The National Cable & Telecommunications Association, the trade group representing major cable operators and programmers, announced that it will no longer hold an annual convention.
NCTA had hosted a trade show for the past 65 years. With the decision by NCTA’s board to end the confab, the INTX event scheduled for April 2017 in Washington, D.C., will not take place as previously announced. Prior to 2015, the show was known as the Cable Show, and before that it was called the National Show.
Once a must-attend event for cable TV bizzers, the NCTA’s annual show has declined in relevance in recent years — in no small part because of consolidation in the industry. With Comcast, AT&T/DirecTV, Charter Communications and Dish Network representing the bulk of U.S. pay-TV subscribers, programmers and other vendors have less need for in-person trade shows to negotiate deals.
An NCTA spokesman declined to say whether there will be layoffs associated with the shutdown of the trade show.
Last week, NCTA announced that it was rebranding itself as NCTA — the Internet & Television Association, a change meant to reflect the rise of digital video in the business, and a name that corresponded with the name of INTX (the “Internet and Television Expo”).
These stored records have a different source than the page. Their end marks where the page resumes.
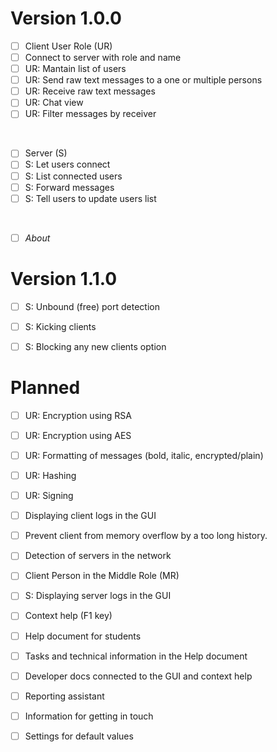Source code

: # Version 1.0.0

- [ ] Client User Role (UR)
- [ ] Connect to server with role and name
- [ ] UR: Mantain list of users
- [ ] UR: Send raw text messages to a one or multiple persons
- [ ] UR: Receive raw text messages
- [ ] UR: Chat view
- [ ] UR: Filter messages by receiver

<br>

- [ ] Server (S)
- [ ] S: Let users connect
- [ ] S: List connected users
- [ ] S: Forward messages
- [ ] S: Tell users to update users list

<br>

- [ ] *About*


# Version 1.1.0

- [ ] S: Unbound (free) port detection
- [ ] S: Kicking clients
- [ ] S: Blocking any new clients option


# Planned

- [ ] UR: Encryption using RSA
- [ ] UR: Encryption using AES
- [ ] UR: Formatting of messages (bold, italic, encrypted/plain)
- [ ] UR: Hashing
- [ ] UR: Signing
- [ ] Displaying client logs in the GUI
- [ ] Prevent client from memory overflow by a too long history.

- [ ] Detection of servers in the network
- [ ] Client Person in the Middle Role (MR)

- [ ] S: Displaying server logs in the GUI

- [ ] Context help (F1 key)
- [ ] Help document for students
- [ ] Tasks and technical information in the Help document
- [ ] Developer docs connected to the GUI and context help
- [ ] Reporting assistant
- [ ] Information for getting in touch
- [ ] Settings for default values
“We believe large trade show floors, dotted with exhibit booths and stilted schedules have become an anachronism,” NCTA president and CEO Michael Powell said in a statement. “Contemporary venues emphasize conversation, dialog, and more intimate opportunities to explore and interact with technology. Ending INTX gives us a clean slate and we are excited to explore presenting our industry in new and different ways.”
Powell said that the trade org was exploring “new and better ways to tell our story, to gather our community, to advance our growth and present our vision of the future.”